VeriLook SDK

Face identification for stand-alone or Web applications

VeriLook facial identification technology is designed for biometric systems developers and integrators. The technology assures system performance and reliability with live face detection, simultaneous multiple face recognition and fast face matching in 1-to-1 and 1-to-many modes.

Available as a software development kit that allows development of stand-alone and Web-based solutions on Microsoft Windows, Linux, Mac OS X, iOS and Android platforms.

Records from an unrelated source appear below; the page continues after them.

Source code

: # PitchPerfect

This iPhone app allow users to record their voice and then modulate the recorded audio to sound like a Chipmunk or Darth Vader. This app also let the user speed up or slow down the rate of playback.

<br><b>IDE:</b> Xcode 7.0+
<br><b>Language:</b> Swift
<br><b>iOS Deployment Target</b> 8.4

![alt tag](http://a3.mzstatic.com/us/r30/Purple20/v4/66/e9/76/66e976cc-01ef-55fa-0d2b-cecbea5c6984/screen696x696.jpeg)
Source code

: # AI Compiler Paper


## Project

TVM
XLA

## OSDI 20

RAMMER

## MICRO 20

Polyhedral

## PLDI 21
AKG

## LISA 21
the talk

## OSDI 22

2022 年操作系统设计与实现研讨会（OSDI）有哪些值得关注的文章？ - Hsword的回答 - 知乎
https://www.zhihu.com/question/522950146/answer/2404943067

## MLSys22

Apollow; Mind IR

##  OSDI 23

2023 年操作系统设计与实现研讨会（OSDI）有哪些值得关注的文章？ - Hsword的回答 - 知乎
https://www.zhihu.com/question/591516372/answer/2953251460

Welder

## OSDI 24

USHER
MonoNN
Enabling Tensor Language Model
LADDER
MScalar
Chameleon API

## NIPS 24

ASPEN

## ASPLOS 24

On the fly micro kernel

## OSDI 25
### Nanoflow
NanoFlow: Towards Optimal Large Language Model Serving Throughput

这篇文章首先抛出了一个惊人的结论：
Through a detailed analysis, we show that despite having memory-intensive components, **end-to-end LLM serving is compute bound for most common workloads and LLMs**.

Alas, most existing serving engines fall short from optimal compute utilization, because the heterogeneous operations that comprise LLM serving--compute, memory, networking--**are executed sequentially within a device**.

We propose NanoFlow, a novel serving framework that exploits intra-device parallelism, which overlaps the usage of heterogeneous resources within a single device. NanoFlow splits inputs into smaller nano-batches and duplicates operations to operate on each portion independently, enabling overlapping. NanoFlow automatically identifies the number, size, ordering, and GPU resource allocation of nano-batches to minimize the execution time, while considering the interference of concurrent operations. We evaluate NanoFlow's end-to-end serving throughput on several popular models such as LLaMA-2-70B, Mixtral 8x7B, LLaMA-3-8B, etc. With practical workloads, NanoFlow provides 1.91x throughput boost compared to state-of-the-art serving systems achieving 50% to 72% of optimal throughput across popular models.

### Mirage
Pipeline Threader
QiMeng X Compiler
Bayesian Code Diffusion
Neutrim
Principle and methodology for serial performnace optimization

Basic Recommendations for Facial Recognition

Face recognition accuracy of VeriLook heavily depends on the quality of a face image. Image quality during enrollment is important, as it influences the quality of the face template.

General recommendations

  • 32 pixels is the recommended minimal distance between eyes for a face on image or video stream to perform face template extraction reliably. 64 pixels or more recommended for better face recognition results. Note that this distance should be native, not achieved by resizing an image.
  • Several images during enrollment are recommended for better facial template quality which results in improvement of recognition quality and reliability.
  • Additional enrollments may be needed when facial hair style changes, especially when beard or mustache is grown or shaved off.

Face Posture

The face recognition engine has certain tolerance to face posture:

  • head roll (tilt) – ±180 degrees (configurable);
    • ±15 degrees default value is the fastest setting which is usually sufficient for most near-frontal face images.
  • head pitch (nod) – ±15 degrees from frontal position.
    • The head pitch tolerance can be increased up to ±25 degrees if several views of the same face that covered different pitch angles were used during enrollment.
  • head yaw (bobble) – ±45 degrees from frontal position (configurable).
    • ±15 degrees default value is the fastest setting which is usually sufficient for most near-frontal face images.
    • 30 degrees difference between a face template in a database and a face image from camera is acceptable.
    • Several views of the same face can be enrolled to the database to cover the whole ±45 degrees yaw range from frontal position.

Live Face Detection

A stream of consecutive images (usually a video stream from a camera) is required for face liveness check:

  • When the liveness check is enabled, it is performed by the face engine before feature extraction. If the face in the stream fails to qualify as "live", the features are not extracted.
  • Only one face should be visible in these frames.
  • Users can enable these liveness check modes:
    • Active – the engine requests the user to perform certain actions like blinking or moving one's head.
      • 5 frames per second or better frame rate required.
      • This mode can work with both colored and grayscale images.
      • This mode requires the user to perform all requested actions to pass the liveness check.
    • Passive – the engine analyzes certain facial features while the user stays still in front of the camera for a short period of time.
      • Colored images are required for this mode.
      • 10 frames per second or better frame rate required.
      • Better score is achieved when users do not move at all.
    • Passive then active – the engine first tries the passive liveness check, and if it fails, tries the active check. This mode requires colored images.
    • Simple – the engine requires user to turn head from side to side while looking at camera.
      • 5 frames per second or better frame rate recommended.
      • This mode can work with both colored and grayscale images.